Jovanovic flanked by Ratko Rudic and Denes Kemény. Photo Courtesy: FINA

Woman’s [NCAA] season lasts until the middle of May and then right away they’re going into national team play. So it’s a completely different situation.

I’m not saying it’s easy for anyone. I’m saying that it’s a difficult situation that the U.S. men’s athletes are facing, and the athletes as well.

Do I see a silver lining? I do. I have seen the games that the U.S. men’s team has played before this coronavirus and they showed great improvement. They’ve been all together since December, when Serbia was there. There’s been two – three months of training and the amount of hours that they’re allowed to do before the Olympics showed that the team has big potential.

One more year of that kind of training—or a year and a half—could only be better. It can only help them out to prepare even better. Those players who are pretty young, they’re going to be one year older, which is positive for the U.S.
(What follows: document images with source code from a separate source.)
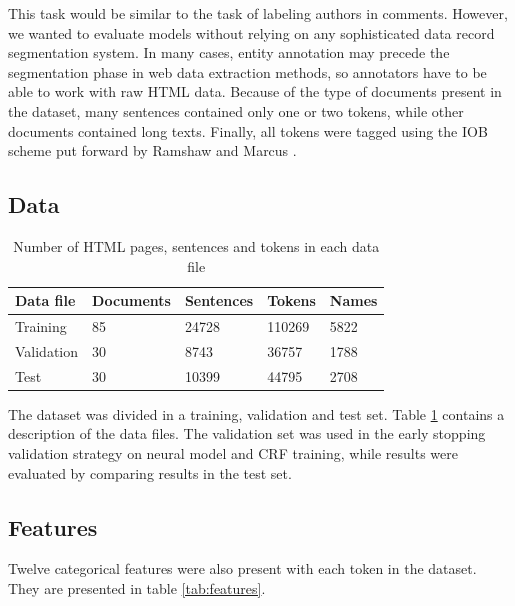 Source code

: \documentclass[sigconf]{acmart}
\begin{document}
This task would be similar to the task of labeling authors in comments.
However, we wanted to evaluate models without relying on any sophisticated data record
segmentation system. In many cases, entity annotation may precede the segmentation
phase in web data extraction methods, so annotators have to be able to work with
raw HTML data. Because of the type of documents present in the dataset, many sentences 
contained only one or two tokens, while other documents contained long texts.
Finally, all tokens were tagged using the IOB scheme put forward by
Ramshaw and Marcus \cite{Ramshaw1999}. 

\subsection{Data}

\begin{table}[h]
  \small
  \begin{center}
    \begin{tabular}{ lllll }
      \toprule
      Data file & Documents & Sentences & Tokens & Names \\
      \midrule
      Training    & 85 & 24728 & 110269 & 5822 \\  
      Validation  & 30 & 8743  & 36757  & 1788 \\
      Test        & 30 & 10399 & 44795  & 2708 \\
      \bottomrule
    \end{tabular}
  \end{center}
  \caption{Number of HTML pages, sentences and tokens in each data file}
  \label{tab:dataset}
\end{table}

The dataset was divided in a training, validation and test set. Table \ref{tab:dataset} contains
a description of the data files. The validation set was used in the early stopping validation strategy
on neural model and CRF training, while results were evaluated by comparing results in the test set.

\subsection{Features}

Twelve categorical features were also present with each token in the dataset. They 
are presented in table \ref{tab:features}.
\end{document}
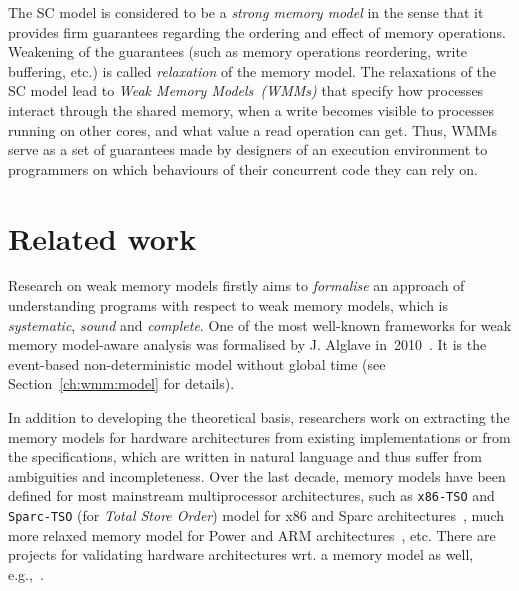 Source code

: The SC model is considered to be a \textit{strong memory model} in the sense that it provides firm guarantees regarding the ordering and effect of memory operations.
Weakening of the guarantees (such as memory operations reordering, write buffering, etc.) is called \textit{relaxation} of the memory model.
The relaxations of the SC model lead to \textit{Weak Memory Models~(WMMs)} that specify how processes interact through the shared memory, when a write becomes visible to processes running on other cores, and what value a read operation can get.
Thus, WMMs serve as a set of guarantees made by designers of an execution environment to programmers on which behaviours of their concurrent code they can rely on.


\section{Related work}
\label{ch:intro:related}

Research on weak memory models firstly aims to \textit{formalise} an approach of understanding programs with respect to weak memory models, which is \textit{systematic}, \textit{sound} and \textit{complete}.
One of the most well-known frameworks for weak memory model-aware analysis was formalised by J. Alglave in~2010~\cite{alglave2010shared}.
It is the event-based non-deterministic model without global time (see Section~\ref{ch:wmm:model} for details).

In addition to developing the theoretical basis, researchers work on extracting the memory models for hardware architectures from existing implementations or from the specifications, which are written in natural language and thus suffer from ambiguities and incompleteness.
Over the last decade, memory models have been defined for most mainstream multiprocessor architectures, such as \texttt{x86-TSO} and \texttt{Sparc-TSO} (for \textit{Total Store Order}) model for x86 and Sparc architectures~\cite{owens2009better}, much more relaxed memory model for Power and ARM architectures~\cite{alglave2009semantics,sarkar2011understanding, alglave2014herding}, etc. %
There are projects for validating hardware architectures wrt. a memory model as well, e.g.,~\cite{lustig2014pipecheck,lustig2016coatcheck}.


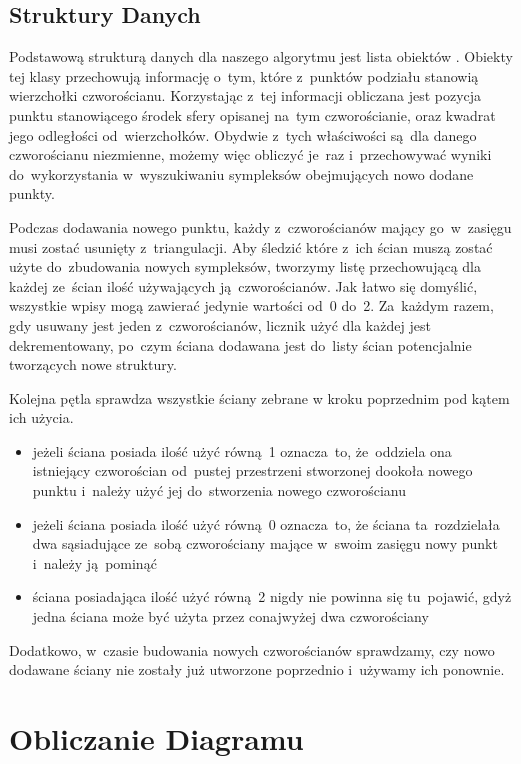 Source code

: \documentclass[skorowidz,autorrok,backref,xodstep,oswiadczenie]{wmimgr}
\begin{document}
\subsection{Struktury Danych}

Podstawową strukturą danych dla naszego algorytmu jest lista obiektów . Obiekty tej klasy przechowują informację o~tym, które z~punktów podziału stanowią wierzchołki czworościanu. Korzystając z~tej informacji obliczana jest pozycja punktu stanowiącego środek sfery opisanej na~tym czworościanie, oraz kwadrat jego odległości od~wierzchołków. Obydwie z~tych właściwości są~dla danego czworościanu niezmienne, możemy więc obliczyć je~raz i~przechowywać wyniki do~wykorzystania w~wyszukiwaniu sympleksów obejmujących nowo dodane punkty.

Podczas dodawania nowego punktu, każdy z~czworościanów mający go~w~zasięgu musi zostać usunięty z~triangulacji. Aby śledzić które z~ich ścian muszą zostać użyte do~zbudowania nowych sympleksów, tworzymy listę przechowującą dla każdej ze~ścian ilość używających ją~czworościanów. Jak łatwo się domyślić, wszystkie wpisy mogą zawierać jedynie wartości od~0 do~2. Za~każdym razem, gdy usuwany jest jeden z~czworościanów, licznik użyć dla każdej jest dekrementowany, po~czym ściana dodawana jest do~listy ścian potencjalnie tworzących nowe struktury.

Kolejna pętla sprawdza wszystkie ściany zebrane w kroku poprzednim pod kątem ich użycia.
\begin{itemize}
\item
jeżeli ściana posiada ilość użyć równą~1 oznacza~to, że~oddziela ona istniejący czworościan od~pustej przestrzeni stworzonej dookoła nowego punktu i~należy użyć jej do~stworzenia nowego czworościanu
\item
jeżeli ściana posiada ilość użyć równą~0 oznacza~to, że ściana ta~rozdzielała dwa sąsiadujące ze~sobą czworościany mające w~swoim zasięgu nowy punkt i~należy ją~pominąć
\item
ściana posiadająca ilość użyć równą~2 nigdy nie powinna się tu~pojawić, gdyż jedna ściana może być użyta przez conajwyżej dwa czworościany
\end{itemize}

Dodatkowo, w~czasie budowania nowych czworościanów sprawdzamy, czy nowo dodawane ściany nie zostały już utworzone poprzednio i~używamy ich ponownie.

\section{Obliczanie Diagramu}
\end{document}
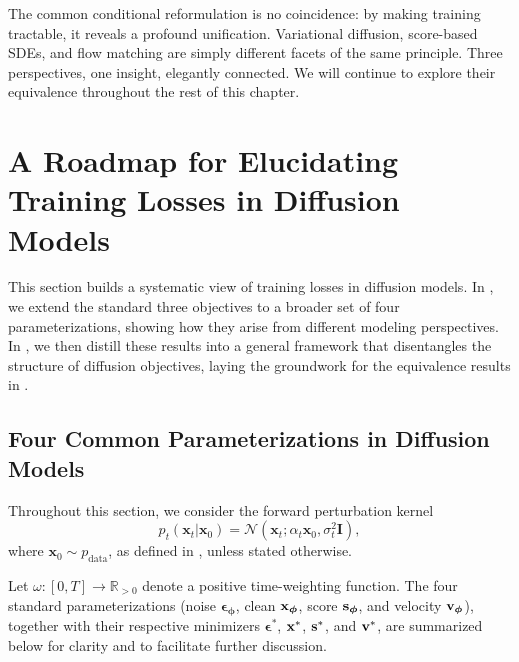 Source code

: The common conditional reformulation is no coincidence: by making training tractable, it reveals a profound unification. Variational diffusion, score-based SDEs, and flow matching are simply different facets of the same principle. Three perspectives, one insight, elegantly connected. We will continue to explore their equivalence throughout the rest of this chapter.

\newpage
\clearpage

\section{A Roadmap for Elucidating Training Losses in Diffusion Models
}\label{sec:elucidating}

This section builds a systematic view of training losses in diffusion models.  
In , we extend the standard three objectives to a broader set of four parameterizations, showing how they arise from different modeling perspectives.  
In , we then distill these results into a general framework that disentangles the structure of diffusion objectives, laying the groundwork for the equivalence results in .




\subsection{Four Common Parameterizations in Diffusion Models}\label{subsec:four-predictions}
Throughout this section, we consider the forward perturbation kernel
\[
p_t(\mathbf{x}_t|\mathbf{x}_0) = \mathcal{N}\left(\mathbf{x}_t; \alpha_t \mathbf{x}_0, \sigma_t^2 \mathbf{I} \right),
\]
where $\mathbf{x}_0 \sim p_{\mathrm{data}}$, as defined in , unless stated otherwise.



Let $\omega: [0, T] \to \mathbb{R}_{>0}$ denote a positive time-weighting function.  
The four standard parameterizations (noise $\bm{\epsilon}_{\bm{\phi}}$, clean $\rvx_{\bm{\phi}}$, score $\rvs_{\bm{\phi}}$, and velocity $\rvv_{\bm{\phi}}$), together with their respective minimizers $\bm{\epsilon}^*$, $\rvx^*$, $\rvs^*$, and $\rvv^*$, are summarized below for clarity and to facilitate further discussion.

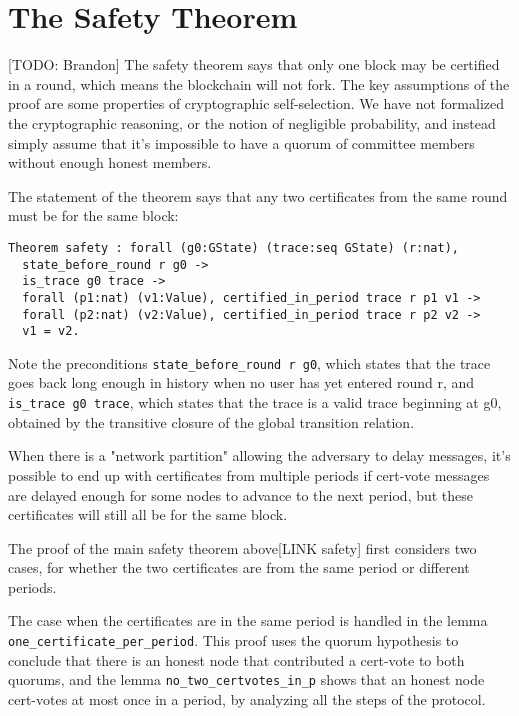 \section{The Safety Theorem}
\label{sec:safety}

[TODO: Brandon] 
The safety theorem says that only one block may be certified in a round, which means the blockchain will not fork. The key assumptions of the proof are some properties of cryptographic self-selection. We have not formalized the cryptographic reasoning, or the notion of negligible probability, and instead simply assume that it's impossible to have a quorum of committee members without enough honest members.

The statement of the theorem says that any two certificates from the same round must be for the same block:

\begin{lstlisting}[language=Coq]
Theorem safety : forall (g0:GState) (trace:seq GState) (r:nat),
  state_before_round r g0 ->
  is_trace g0 trace ->
  forall (p1:nat) (v1:Value), certified_in_period trace r p1 v1 ->
  forall (p2:nat) (v2:Value), certified_in_period trace r p2 v2 ->
  v1 = v2.
\end{lstlisting}


Note the preconditions \lstinline{state_before_round r g0}, which states that the trace goes back long enough in history when no user has yet entered round r, and \lstinline{is_trace g0 trace}, which states that the trace is a valid trace beginning at g0, obtained by the transitive closure of the global transition relation.

When there is a "network partition" allowing the adversary to delay messages, it's possible to end up with certificates from multiple periods if cert-vote messages are delayed enough for some nodes to advance to the next period, but these certificates will still all be for the same block.

The proof of the main safety theorem above[LINK safety] first considers two cases, for whether the two certificates are from the same period or different periods.

The case when the certificates are in the same period is handled in the lemma \lstinline{one_certificate_per_period}. This proof uses the quorum hypothesis to conclude that there is an honest node that contributed a cert-vote to both quorums, and the lemma \lstinline{no_two_certvotes_in_p} shows that an honest node cert-votes at most once in a period, by analyzing all the steps of the protocol.

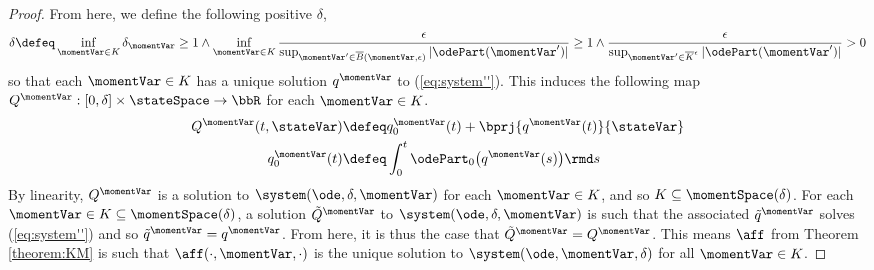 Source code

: \begin{proof}
  From here, we define the following positive $\delta$,
  \begin{equation}
    \delta \defeq \inf_{\momentVar \in K} \delta_\momentVar \geq 1 \wedge \inf_{\momentVar\in K} \frac{\epsilon}{\sup_{\momentVar' \in \overline B(\momentVar,\epsilon)} |\odePart(\momentVar')|} \geq 1 \wedge \frac{\epsilon}{\sup_{\momentVar' \in \overline K^\epsilon} |\odePart(\momentVar')|} > 0
  \end{equation}
  so that each $\momentVar \in K$ has a unique solution $q^\momentVar$ to (\ref{eq:system''}).
  This induces the following map $Q^\momentVar: [0,\delta] \times \stateSpace \rightarrow \bbR$ for each $\momentVar \in K$.
  \begin{align}
    Q^\momentVar(t,\stateVar) &\defeq q^\momentVar_0(t) + \bprj{q^\momentVar(t)}{\stateVar} \\
    q_0^\momentVar(t) &\defeq \int_0^t \odePart_0\big(q^\momentVar(s)\big) \rmd s
  \end{align}
  By linearity, $Q^\momentVar$ is a solution to $\system(\ode, \delta, \momentVar)$ for each $\momentVar \in K$, and so $K \subseteq \momentSpace(\delta)$.
  For each $\momentVar \in K \subseteq \momentSpace(\delta)$, a solution $\tilde Q^\momentVar$ to $\system(\ode,\delta,\momentVar)$ is such that the associated $\tilde q^\momentVar$ solves (\ref{eq:system''}) and so $\tilde q^\momentVar = q^\momentVar$.
  From here, it is thus the case that $\tilde Q^\momentVar = Q^\momentVar$.
  This means $\aff$ from Theorem \ref{theorem:KM} is such that $\aff(\cdot,\momentVar,\cdot)$ is the unique solution to $\system(\ode,\momentVar,\delta)$ for all $\momentVar \in K$.
\end{proof}
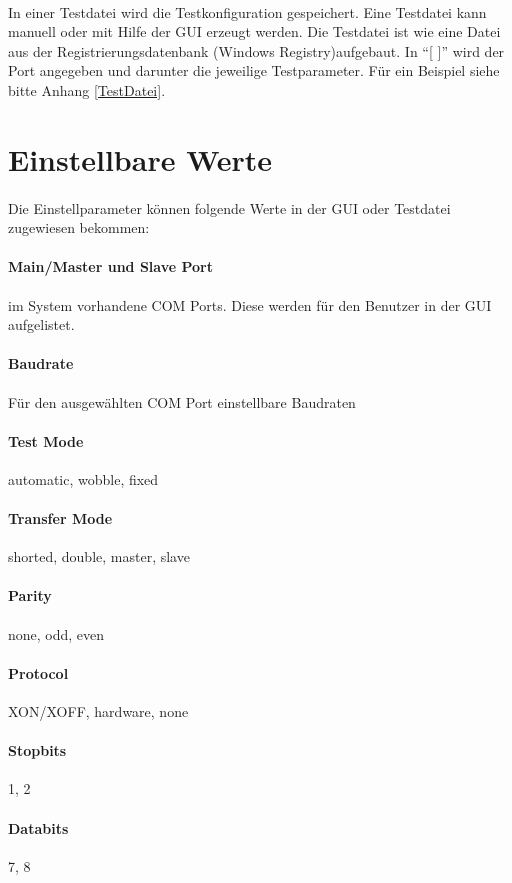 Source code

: \paragraph{}
In einer Testdatei wird die Testkonfiguration gespeichert. Eine Testdatei kann manuell oder mit Hilfe der GUI erzeugt werden. Die Testdatei ist wie eine Datei aus der Registrierungsdatenbank (Windows Registry)aufgebaut. In "`[ ]"' wird der Port angegeben und darunter die jeweilige Testparameter. Für ein Beispiel siehe bitte Anhang \ref{TestDatei}.


\section{Einstellbare Werte}
\paragraph{}
Die Einstellparameter können folgende Werte in der GUI oder Testdatei zugewiesen bekommen:
\paragraph{Main/Master und Slave Port} im System vorhandene COM Ports. Diese werden für den Benutzer in der GUI aufgelistet.
\paragraph{Baudrate} Für den ausgewählten COM Port einstellbare Baudraten
\paragraph{Test Mode} automatic, wobble, fixed
\paragraph{Transfer Mode} shorted, double, master, slave
\paragraph{Parity} none, odd, even
\paragraph{Protocol} XON/XOFF, hardware, none
\paragraph{Stopbits} 1, 2
\paragraph{Databits} 7, 8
This postponement of the Olympic games is going to help some other countries. Australia may see a silver lining in that. Montenegro is a young team. Other teams like Serbia or Greece, maybe even Croatia… potentially Hungary may be at disadvantage due to the age of their teams.

We don’t know what’s going to happen in a year and a half with [Denes] Varga and [Norbert] Hosnyánszky, who are incredibly important to that team or [Filip] Filipovic and [Milan] Aleksic from Serbia, [Andro] Buslje from Croatia etc.

Those are all great players but they are aging and will be year and a half older. How much this postponement will affect them, I guess we will see

There will be some advantage to some teams and disadvantage to other teams. But let’s not forget; the Olympics are not the same competition as any other. It’s a special competition. It’s completely different. At the end of the day, players have to perform. And I believe the U.S. has a really good potential to perform, both their men and women.

– How does the delay affect the American college season?

One thing that is unknown—as are many of the things are today—is how will NCAA look at the Olympics happening next year. Is the US national team able to train as a team? As of September—or December again? Are the NCAA and college coaches going to release their players for another year to practice with the national team? Or, will they be with their colleges, practicing eight hours per week then only join mid-June for a month of national team training? Will the athletes commit to another year of full time training? They were willing to do it for a year but are they willing to do it for two years in these circumstances?

Those are things that we don’t know and could affect a team’s performance in a positive or negative way. I guess we’ll see what will happen.